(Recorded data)
....

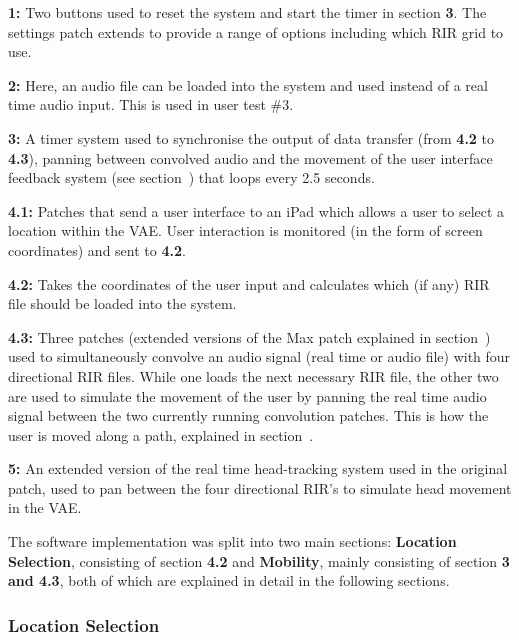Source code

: \documentclass[../../main.tex]{subfiles}
\begin{document}
				\textbf{1:} Two buttons used to reset the system and start the timer in section \textbf{3}. The settings patch extends to provide a range of options including which \ac{RIR} grid to use.

				\textbf{2:} Here, an audio file can be loaded into the system and used instead of a real time audio input. This is used in user test \#3.

				\textbf{3:} A timer system used to synchronise the output of data transfer (from \textbf{4.2} to \textbf{4.3}), panning between convolved audio and the movement of the user interface feedback system (see section~) that loops every 2.5 seconds.

				\textbf{4.1:} Patches that send a user interface to an iPad which allows a user to select a location within the \ac{VAE}. User interaction is monitored (in the form of screen coordinates) and sent to \textbf{4.2}.

				\textbf{4.2:} Takes the coordinates of the user input and calculates which (if any) \ac{RIR} file should be loaded into the system.

				\textbf{4.3:} Three patches (extended versions of the Max patch explained in section~) used to simultaneously convolve an audio signal (real time or audio file) with four directional \ac{RIR} files. While one loads the next necessary \ac{RIR} file, the other two are used to simulate the movement of the user by panning the real time audio signal between the two currently running convolution patches. This is how the user is moved along a path, explained in section~.

				\textbf{5:} An extended version of the real time head-tracking system used in the original patch, used to pan between the four directional \ac{RIR}'s to simulate head movement in the \ac{VAE}.
		

				The software implementation was split into two main sections: \textbf{Location Selection}, consisting of section \textbf{4.2} and \textbf{Mobility}, mainly consisting of section \textbf{3 and 4.3}, both of which are explained in detail in the following sections.



		\subsubsection{Location Selection}
		\label{locationSelection}
\end{document}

....

Pull out all lines in the data above that include "interface".

Answer below
				\textbf{3:} A timer system used to synchronise the output of data transfer (from \textbf{4.2} to \textbf{4.3}), panning between convolved audio and the movement of the user interface feedback system (see section~) that loops every 2.5 seconds.
				\textbf{4.1:} Patches that send a user interface to an iPad which allows a user to select a location within the \ac{VAE}. User interaction is monitored (in the form of screen coordinates) and sent to \textbf{4.2}.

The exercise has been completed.